INFORMATION GIVEN START

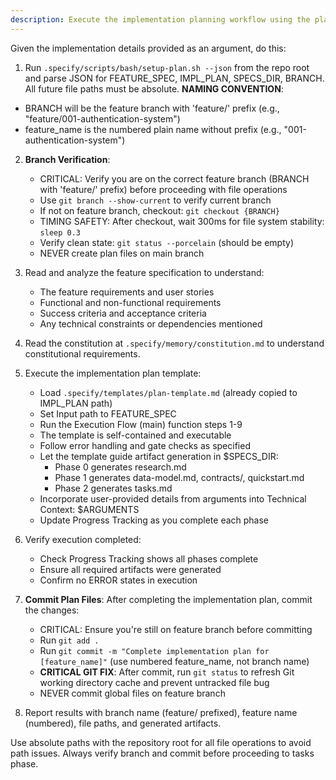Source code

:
 ```yaml
---
description: Execute the implementation planning workflow using the plan template to generate design artifacts.
---
```


Given the implementation details provided as an argument, do this:

1. Run `.specify/scripts/bash/setup-plan.sh --json` from the repo root and parse JSON for FEATURE_SPEC, IMPL_PLAN, SPECS_DIR, BRANCH. All future file paths must be absolute.
  **NAMING CONVENTION**: 
  - BRANCH will be the feature branch with 'feature/' prefix (e.g., "feature/001-authentication-system")
  - feature_name is the numbered plain name without prefix (e.g., "001-authentication-system")
2. **Branch Verification**: 
   - CRITICAL: Verify you are on the correct feature branch (BRANCH with 'feature/' prefix) before proceeding with file operations
   - Use `git branch --show-current` to verify current branch
   - If not on feature branch, checkout: `git checkout {BRANCH}`
   - TIMING SAFETY: After checkout, wait 300ms for file system stability: `sleep 0.3`
   - Verify clean state: `git status --porcelain` (should be empty)
   - NEVER create plan files on main branch
3. Read and analyze the feature specification to understand:
   - The feature requirements and user stories
   - Functional and non-functional requirements
   - Success criteria and acceptance criteria
   - Any technical constraints or dependencies mentioned

4. Read the constitution at `.specify/memory/constitution.md` to understand constitutional requirements.

5. Execute the implementation plan template:
   - Load `.specify/templates/plan-template.md` (already copied to IMPL_PLAN path)
   - Set Input path to FEATURE_SPEC
   - Run the Execution Flow (main) function steps 1-9
   - The template is self-contained and executable
   - Follow error handling and gate checks as specified
   - Let the template guide artifact generation in $SPECS_DIR:
     * Phase 0 generates research.md
     * Phase 1 generates data-model.md, contracts/, quickstart.md
     * Phase 2 generates tasks.md
   - Incorporate user-provided details from arguments into Technical Context: $ARGUMENTS
   - Update Progress Tracking as you complete each phase

6. Verify execution completed:
   - Check Progress Tracking shows all phases complete
   - Ensure all required artifacts were generated
   - Confirm no ERROR states in execution

7. **Commit Plan Files**: After completing the implementation plan, commit the changes:
   - CRITICAL: Ensure you're still on feature branch before committing
   - Run `git add .`
   - Run `git commit -m "Complete implementation plan for [feature_name]"` (use numbered feature_name, not branch name)
   - **CRITICAL GIT FIX**: After commit, run `git status` to refresh Git working directory cache and prevent untracked file bug
   - NEVER commit global files on feature branch

8. Report results with branch name (feature/ prefixed), feature name (numbered), file paths, and generated artifacts.

Use absolute paths with the repository root for all file operations to avoid path issues. Always verify branch and commit before proceeding to tasks phase.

INFORMATION GIVEN END

Beginning with the line holding "- Follow error" and ending with the line holding "2 generates tasks.md", write out the stretch of material above exactly; add no further lines.

   - Follow error handling and gate checks as specified
   - Let the template guide artifact generation in $SPECS_DIR:
     * Phase 0 generates research.md
     * Phase 1 generates data-model.md, contracts/, quickstart.md
     * Phase 2 generates tasks.md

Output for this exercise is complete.